La Roma non ha mai perso in casa contro squadre olandesi nelle competizioni europee (1V, 3N). L’unica vittoria (1-0) nel parziale è arrivata contro il PSV, nel novembre 1969, in Coppa delle Coppe. Tuttavia, le ultime tre sfide interne dei giallorossi contro queste avversarie sono terminate tutte con un pareggio per 1-1.

Dopo aver vinto la gara in Olanda 1-0, la Roma non può commettere passi falsi in questa gara. La conferenza stampa di Mourinho inizia con un appello politico per la guerra in Ucraina, riportata da siamolaroma.it:

“Prima di tutto concedetemi un pensiero. Stop alla guerra. Stop. Stop. Stop. Stop. A questa e a tutte le altre. Poi di politica non parlo. Mi interessa la politica ma non ne parlo qui. Stop alla guerra e, se necessario, lo ripeterò sempre. Ripetere, ripetere, ripetere. Stop alla guerra”.

Questa è una settimana cruciale per i giallorossi perchè porta al derby con la Lazio. Per Mou, però, esiste solo la gara di domani:

“Il Vitesse è l’unica partita che mi interessa. Per me domenica non c’è la partita, conta soltanto domani. Se vinciamo o pareggiamo siamo ai quarti. Se perdiamo, siamo fuori. Mi interessa soltanto questo, basta. Lavoriamo ogni giorno e niente. Pensiamo di essere preparati per domani”.

A Udine è pesata tanto l’assenza dell’armeno Mkhitaryan, un vero totem per lo Special One che, dopo i dissapori di Manchester, alla Roma lo schiera ogni volta che è disponibile:

“Tutti i giocatori sono diversi. Tutti conoscono la nostra rosa. Tutti sono critici, feroci (suona il telefono, ndr). Siete capaci anche di essere critici con un ragazzino arrivato qui e che gioca la prima volta da titolare in Serie A. Siete voi gli uomini delle critiche. Miki è importante per noi, si. Non voglio dire che la sua assenza è stata la ragione per la quale non abbiamo vinto la partita. Però è un giocatore importante per noi”.

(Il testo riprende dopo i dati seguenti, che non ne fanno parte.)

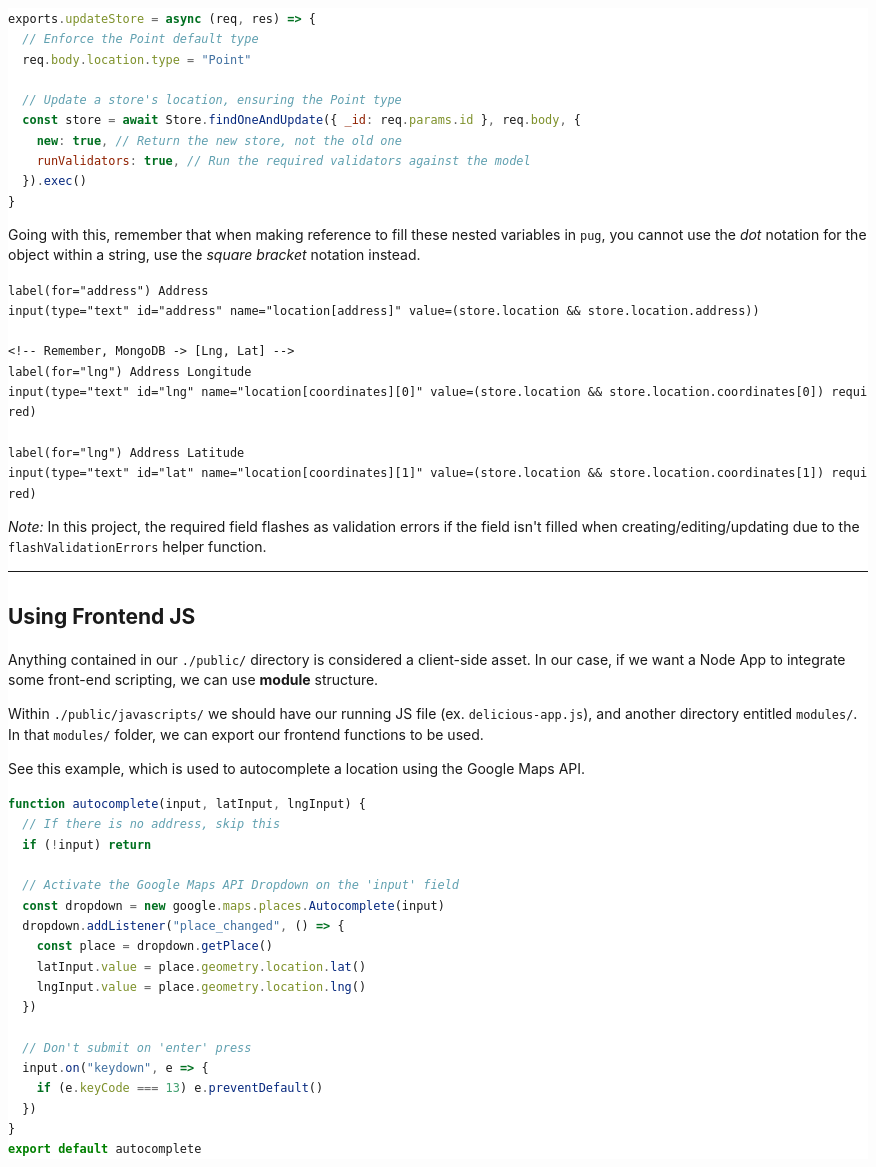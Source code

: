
```js
exports.updateStore = async (req, res) => {
  // Enforce the Point default type
  req.body.location.type = "Point"

  // Update a store's location, ensuring the Point type
  const store = await Store.findOneAndUpdate({ _id: req.params.id }, req.body, {
    new: true, // Return the new store, not the old one
    runValidators: true, // Run the required validators against the model
  }).exec()
}
```

Going with this, remember that when making reference to fill these nested variables in `pug`, you cannot use the _dot_ notation for the object within a string, use the _square bracket_ notation instead.

```pug
label(for="address") Address
input(type="text" id="address" name="location[address]" value=(store.location && store.location.address))

<!-- Remember, MongoDB -> [Lng, Lat] -->
label(for="lng") Address Longitude
input(type="text" id="lng" name="location[coordinates][0]" value=(store.location && store.location.coordinates[0]) required)

label(for="lng") Address Latitude
input(type="text" id="lat" name="location[coordinates][1]" value=(store.location && store.location.coordinates[1]) required)
```

_Note:_ In this project, the required field flashes as validation errors if the field isn't filled when creating/editing/updating due to the `flashValidationErrors` helper function.

---

## Using Frontend JS

Anything contained in our `./public/` directory is considered a client-side asset. In our case, if we want a Node App to integrate some front-end scripting, we can use **module** structure.

Within `./public/javascripts/` we should have our running JS file (ex. `delicious-app.js`), and another directory entitled `modules/`. In that `modules/` folder, we can export our frontend functions to be used.

See this example, which is used to autocomplete a location using the Google Maps API.

```js
function autocomplete(input, latInput, lngInput) {
  // If there is no address, skip this
  if (!input) return

  // Activate the Google Maps API Dropdown on the 'input' field
  const dropdown = new google.maps.places.Autocomplete(input)
  dropdown.addListener("place_changed", () => {
    const place = dropdown.getPlace()
    latInput.value = place.geometry.location.lat()
    lngInput.value = place.geometry.location.lng()
  })

  // Don't submit on 'enter' press
  input.on("keydown", e => {
    if (e.keyCode === 13) e.preventDefault()
  })
}
export default autocomplete
```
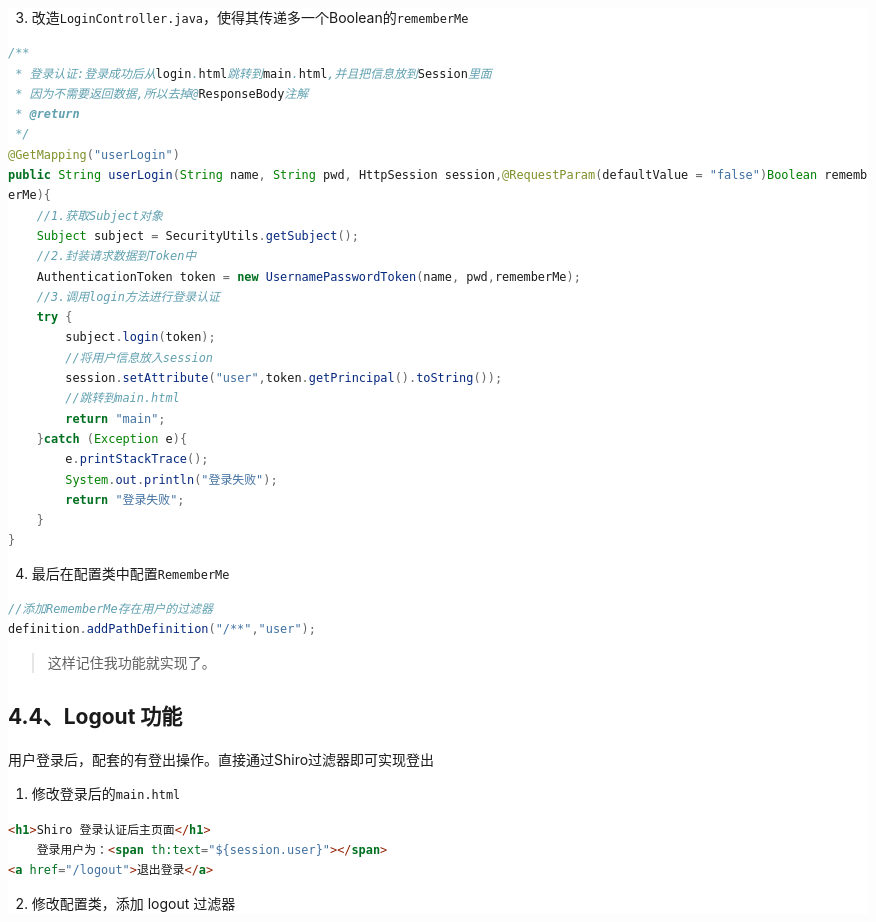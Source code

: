 3. 改造`LoginController.java`，使得其传递多一个Boolean的`rememberMe`

```java
/**
 * 登录认证:登录成功后从login.html跳转到main.html,并且把信息放到Session里面
 * 因为不需要返回数据,所以去掉@ResponseBody注解
 * @return
 */
@GetMapping("userLogin")
public String userLogin(String name, String pwd, HttpSession session,@RequestParam(defaultValue = "false")Boolean rememberMe){
    //1.获取Subject对象
    Subject subject = SecurityUtils.getSubject();
    //2.封装请求数据到Token中
    AuthenticationToken token = new UsernamePasswordToken(name, pwd,rememberMe);
    //3.调用login方法进行登录认证
    try {
        subject.login(token);
        //将用户信息放入session
        session.setAttribute("user",token.getPrincipal().toString());
        //跳转到main.html
        return "main";
    }catch (Exception e){
        e.printStackTrace();
        System.out.println("登录失败");
        return "登录失败";
    }
}
```

4. 最后在配置类中配置`RememberMe`

```java
//添加RememberMe存在用户的过滤器
definition.addPathDefinition("/**","user");
```

> 这样记住我功能就实现了。







## 4.4、Logout 功能

用户登录后，配套的有登出操作。直接通过Shiro过滤器即可实现登出

1. 修改登录后的`main.html`

```html
<h1>Shiro 登录认证后主页面</h1>
	登录用户为：<span th:text="${session.user}"></span>
<a href="/logout">退出登录</a>
```

2. 修改配置类，添加 logout 过滤器
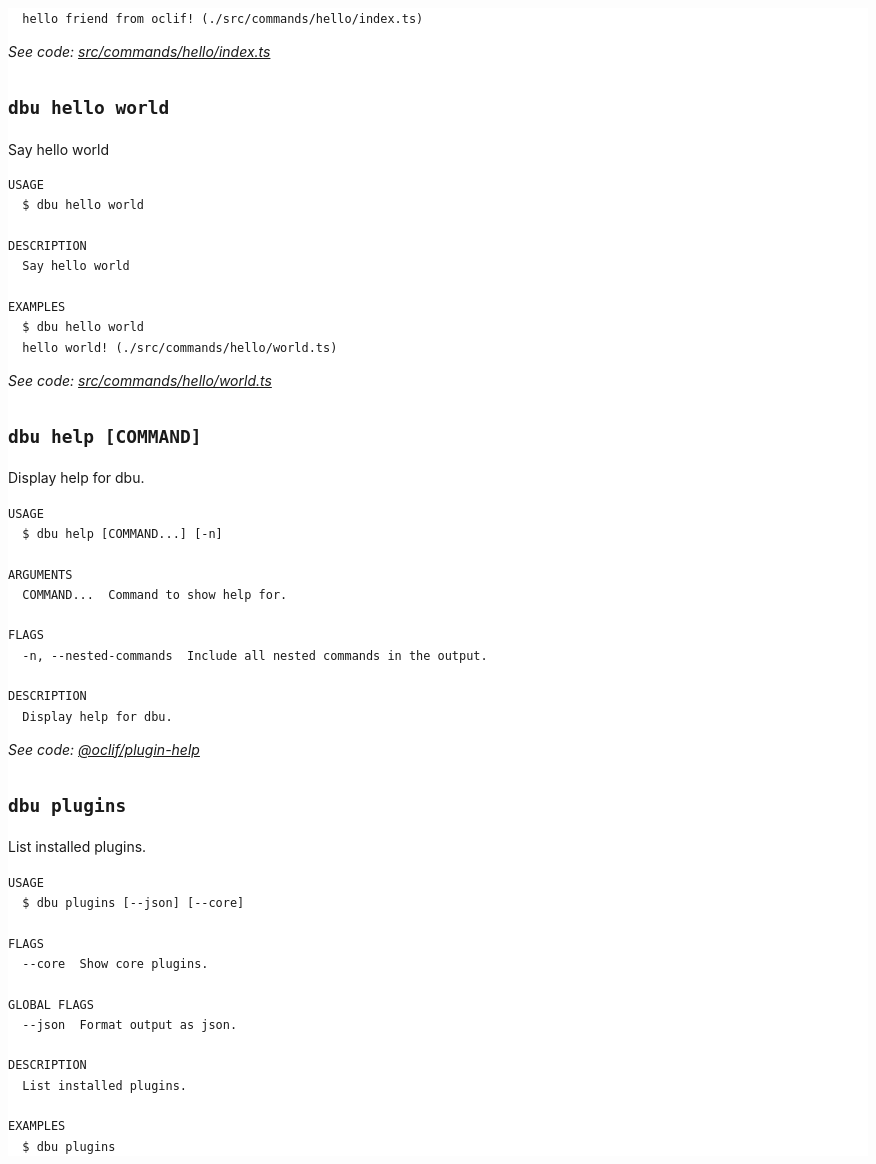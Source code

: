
 ```
  hello friend from oclif! (./src/commands/hello/index.ts)
```

_See code: [src/commands/hello/index.ts](https://github.com/gideonadeti/database-backup-utility/blob/v0.0.0/src/commands/hello/index.ts)_

## `dbu hello world`

Say hello world

```
USAGE
  $ dbu hello world

DESCRIPTION
  Say hello world

EXAMPLES
  $ dbu hello world
  hello world! (./src/commands/hello/world.ts)
```

_See code: [src/commands/hello/world.ts](https://github.com/gideonadeti/database-backup-utility/blob/v0.0.0/src/commands/hello/world.ts)_

## `dbu help [COMMAND]`

Display help for dbu.

```
USAGE
  $ dbu help [COMMAND...] [-n]

ARGUMENTS
  COMMAND...  Command to show help for.

FLAGS
  -n, --nested-commands  Include all nested commands in the output.

DESCRIPTION
  Display help for dbu.
```

_See code: [@oclif/plugin-help](https://github.com/oclif/plugin-help/blob/v6.2.28/src/commands/help.ts)_

## `dbu plugins`

List installed plugins.

```
USAGE
  $ dbu plugins [--json] [--core]

FLAGS
  --core  Show core plugins.

GLOBAL FLAGS
  --json  Format output as json.

DESCRIPTION
  List installed plugins.

EXAMPLES
  $ dbu plugins
```
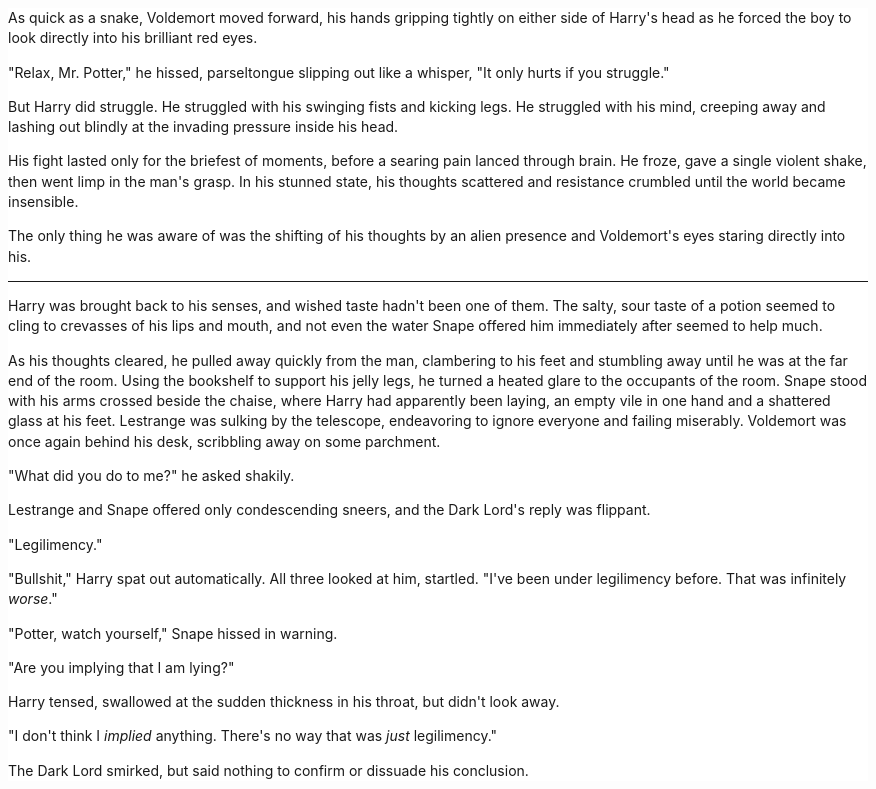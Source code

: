 As quick as a snake, Voldemort moved forward, his hands gripping tightly
on either side of Harry's head as he forced the boy to look directly
into his brilliant red eyes.

"Relax, Mr. Potter," he hissed, parseltongue slipping out like a
whisper, "It only hurts if you struggle."

But Harry did struggle. He struggled with his swinging fists and kicking
legs. He struggled with his mind, creeping away and lashing out blindly
at the invading pressure inside his head.

His fight lasted only for the briefest of moments, before a searing pain
lanced through brain. He froze, gave a single violent shake, then went
limp in the man's grasp. In his stunned state, his thoughts scattered
and resistance crumbled until the world became insensible.

The only thing he was aware of was the shifting of his thoughts by an
alien presence and Voldemort's eyes staring directly into his.

---

Harry was brought back to his senses, and wished taste hadn't been one
of them. The salty, sour taste of a potion seemed to cling to crevasses
of his lips and mouth, and not even the water Snape offered him
immediately after seemed to help much.

As his thoughts cleared, he pulled away quickly from the man, clambering
to his feet and stumbling away until he was at the far end of the room.
Using the bookshelf to support his jelly legs, he turned a heated glare
to the occupants of the room. Snape stood with his arms crossed beside
the chaise, where Harry had apparently been laying, an empty vile in one
hand and a shattered glass at his feet. Lestrange was sulking by the
telescope, endeavoring to ignore everyone and failing miserably.
Voldemort was once again behind his desk, scribbling away on some
parchment.

"What did you do to me?" he asked shakily.

Lestrange and Snape offered only condescending sneers, and the Dark
Lord's reply was flippant.

"Legilimency."

"Bullshit," Harry spat out automatically. All three looked at him,
startled. "I've been under legilimency before. That was infinitely
*worse*."

"Potter, watch yourself," Snape hissed in warning.

"Are you implying that I am lying?"

Harry tensed, swallowed at the sudden thickness in his throat, but
didn't look away.

"I don't think I *implied* anything. There's no way that was *just*
legilimency."

The Dark Lord smirked, but said nothing to confirm or dissuade his
conclusion.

Una parola anche sulla nuova regola che toglie i gol in trasferta. Questo al momento crea uno svantaggio per la Roma:

“Non lo so se è più giusto o meno giusto. Però cambia un po’ il profilo della partita. L’Ajax ha fatto un bel pareggio a Lisbona e anche con questo bel pareggio il Benfica è andato ad Amsterdam e non aveva bisogno di segnare per andare nei quarti. Ha potuto avere un atteggiamento di controllo e non di rischio quando prima una squadra che pareggia in casa, con gol, sa perfettamente che nella seconda partita è in svantaggio. Ho giocato la prima gara col Vitesse e domani farò lo stesso, senza pensare troppo al risultato. Siamo andati con un obiettivo: vincere la partita. Non abbiamo pensato al pareggio con gol, perdere con gol. Abbiamo pensato ad una gara indipendente, che vogliamo vincere. Domani sappiamo che con un pareggio andiamo avanti, ma non giocheremo per un pareggio. Vogliamo vincere la partita. Quando si pensa così, si pensa meno alla situazione dei gol”.